MATERIAL SUPPLIED:
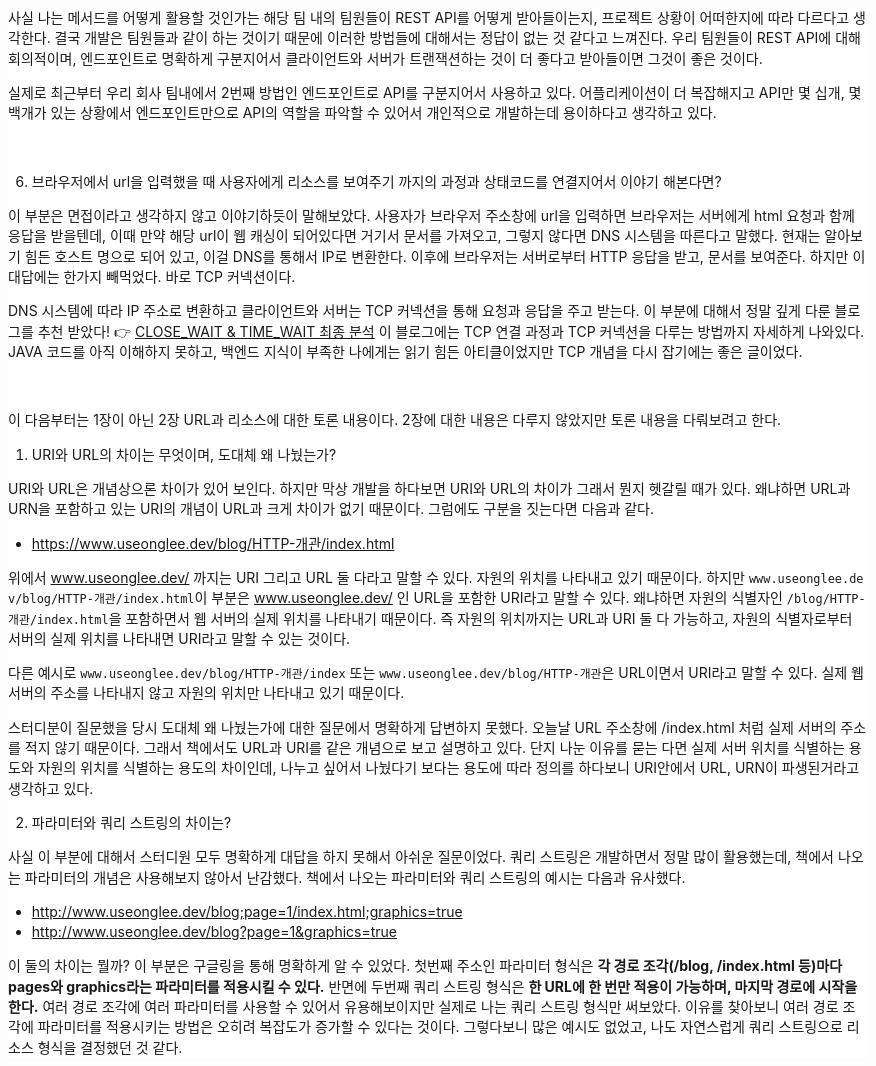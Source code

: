 사실 나는 메서드를 어떻게 활용할 것인가는 해당 팀 내의 팀원들이 REST API를 어떻게 받아들이는지, 프로젝트 상황이 어떠한지에 따라 다르다고 생각한다. 결국 개발은 팀원들과 같이 하는 것이기 때문에 이러한 방법들에 대해서는 정답이 없는 것 같다고 느껴진다. 우리 팀원들이 REST API에 대해 회의적이며, 엔드포인트로 명확하게 구분지어서 클라이언트와 서버가 트랜잭션하는 것이 더 좋다고 받아들이면 그것이 좋은 것이다.

실제로 최근부터 우리 회사 팀내에서 2번째 방법인 엔드포인트로 API를 구분지어서 사용하고 있다. 어플리케이션이 더 복잡해지고 API만 몇 십개, 몇 백개가 있는 상황에서 엔드포인트만으로 API의 역할을 파악할 수 있어서 개인적으로 개발하는데 용이하다고 생각하고 있다.

<br />

6. 브라우저에서 url을 입력했을 때 사용자에게 리소스를 보여주기 까지의 과정과 상태코드를 연결지어서 이야기 해본다면?

이 부분은 면접이라고 생각하지 않고 이야기하듯이 말해보았다. 사용자가 브라우저 주소창에 url을 입력하면 브라우저는 서버에게 html 요청과 함께 응답을 받을텐데, 이때 만약 해당 url이 웹 캐싱이 되어있다면 거기서 문서를 가져오고, 그렇지 않다면 DNS 시스템을 따른다고 말했다. 현재는 알아보기 힘든 호스트 명으로 되어 있고, 이걸 DNS를 통해서 IP로 변환한다. 이후에 브라우저는 서버로부터 HTTP 응답을 받고, 문서를 보여준다. 하지만 이 대답에는 한가지 빼먹었다. 바로 TCP 커넥션이다.

DNS 시스템에 따라 IP 주소로 변환하고 클라이언트와 서버는 TCP 커넥션을 통해 요청과 응답을 주고 받는다. 이 부분에 대해서 정말 깊게 다룬 블로그를 추천 받았다! 👉 [CLOSE_WAIT & TIME_WAIT 최종 분석](https://tech.kakao.com/2016/04/21/closewait-timewait/) 이 블로그에는 TCP 연결 과정과 TCP 커넥션을 다루는 방법까지 자세하게 나와있다. JAVA 코드를 아직 이해하지 못하고, 백엔드 지식이 부족한 나에게는 읽기 힘든 아티클이었지만 TCP 개념을 다시 잡기에는 좋은 글이었다.

<br />

이 다음부터는 1장이 아닌 2장 URL과 리소스에 대한 토론 내용이다. 2장에 대한 내용은 다루지 않았지만 토론 내용을 다뤄보려고 한다.

1. URI와 URL의 차이는 무엇이며, 도대체 왜 나눴는가?

URI와 URL은 개념상으론 차이가 있어 보인다. 하지만 막상 개발을 하다보면 URI와 URL의 차이가 그래서 뭔지 헷갈릴 때가 있다. 왜냐하면 URL과 URN을 포함하고 있는 URI의 개념이 URL과 크게 차이가 없기 때문이다. 그럼에도 구분을 짓는다면 다음과 같다.

- https://www.useonglee.dev/blog/HTTP-개관/index.html

위에서 www.useonglee.dev/ 까지는 URI 그리고 URL 둘 다라고 말할 수 있다. 자원의 위치를 나타내고 있기 때문이다. 하지만 `www.useonglee.dev/blog/HTTP-개관/index.html`이 부분은 www.useonglee.dev/ 인 URL을 포함한 URI라고 말할 수 있다. 왜냐하면 자원의 식별자인 `/blog/HTTP-개관/index.html`을 포함하면서 웹 서버의 실제 위치를 나타내기 때문이다. 즉 자원의 위치까지는 URL과 URI 둘 다 가능하고, 자원의 식별자로부터 서버의 실제 위치를 나타내면 URI라고 말할 수 있는 것이다.

다른 예시로 `www.useonglee.dev/blog/HTTP-개관/index` 또는 `www.useonglee.dev/blog/HTTP-개관`은 URL이면서 URI라고 말할 수 있다. 실제 웹 서버의 주소를 나타내지 않고 자원의 위치만 나타내고 있기 때문이다.

스터디분이 질문했을 당시 도대체 왜 나눴는가에 대한 질문에서 명확하게 답변하지 못했다. 오늘날 URL 주소창에 /index.html 처럼 실제 서버의 주소를 적지 않기 때문이다. 그래서 책에서도 URL과 URI를 같은 개념으로 보고 설명하고 있다. 단지 나눈 이유를 묻는 다면 실제 서버 위치를 식별하는 용도와 자원의 위치를 식별하는 용도의 차이인데, 나누고 싶어서 나눴다기 보다는 용도에 따라 정의를 하다보니 URI안에서 URL, URN이 파생된거라고 생각하고 있다.

2. 파라미터와 쿼리 스트링의 차이는?

사실 이 부분에 대해서 스터디원 모두 명확하게 대답을 하지 못해서 아쉬운 질문이었다. 쿼리 스트링은 개발하면서 정말 많이 활용했는데, 책에서 나오는 파라미터의 개념은 사용해보지 않아서 난감했다. 책에서 나오는 파라미터와 쿼리 스트링의 예시는 다음과 유사했다.

- http://www.useonglee.dev/blog;page=1/index.html;graphics=true
- http://www.useonglee.dev/blog?page=1&graphics=true

이 둘의 차이는 뭘까? 이 부분은 구글링을 통해 명확하게 알 수 있었다. 첫번째 주소인 파라미터 형식은 **각 경로 조각(/blog, /index.html 등)마다 pages와 graphics라는 파라미터를 적용시킬 수 있다.** 반면에 두번째 쿼리 스트링 형식은 **한 URL에 한 번만 적용이 가능하며, 마지막 경로에 시작을 한다.** 여러 경로 조각에 여러 파라미터를 사용할 수 있어서 유용해보이지만 실제로 나는 쿼리 스트링 형식만 써보았다. 이유를 찾아보니 여러 경로 조각에 파라미터를 적용시키는 방법은 오히려 복잡도가 증가할 수 있다는 것이다. 그렇다보니 많은 예시도 없었고, 나도 자연스럽게 쿼리 스트링으로 리소스 형식을 결정했던 것 같다.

WHAT IS BEING ASKED: Your reply should consist only of the lines running from the line with "- http://www.useonglee.dev/blog;page=1/index.html;graphics=true" to the end of the listing, retyped exactly.

RESULT:
- http://www.useonglee.dev/blog;page=1/index.html;graphics=true
- http://www.useonglee.dev/blog?page=1&graphics=true

이 둘의 차이는 뭘까? 이 부분은 구글링을 통해 명확하게 알 수 있었다. 첫번째 주소인 파라미터 형식은 **각 경로 조각(/blog, /index.html 등)마다 pages와 graphics라는 파라미터를 적용시킬 수 있다.** 반면에 두번째 쿼리 스트링 형식은 **한 URL에 한 번만 적용이 가능하며, 마지막 경로에 시작을 한다.** 여러 경로 조각에 여러 파라미터를 사용할 수 있어서 유용해보이지만 실제로 나는 쿼리 스트링 형식만 써보았다. 이유를 찾아보니 여러 경로 조각에 파라미터를 적용시키는 방법은 오히려 복잡도가 증가할 수 있다는 것이다. 그렇다보니 많은 예시도 없었고, 나도 자연스럽게 쿼리 스트링으로 리소스 형식을 결정했던 것 같다.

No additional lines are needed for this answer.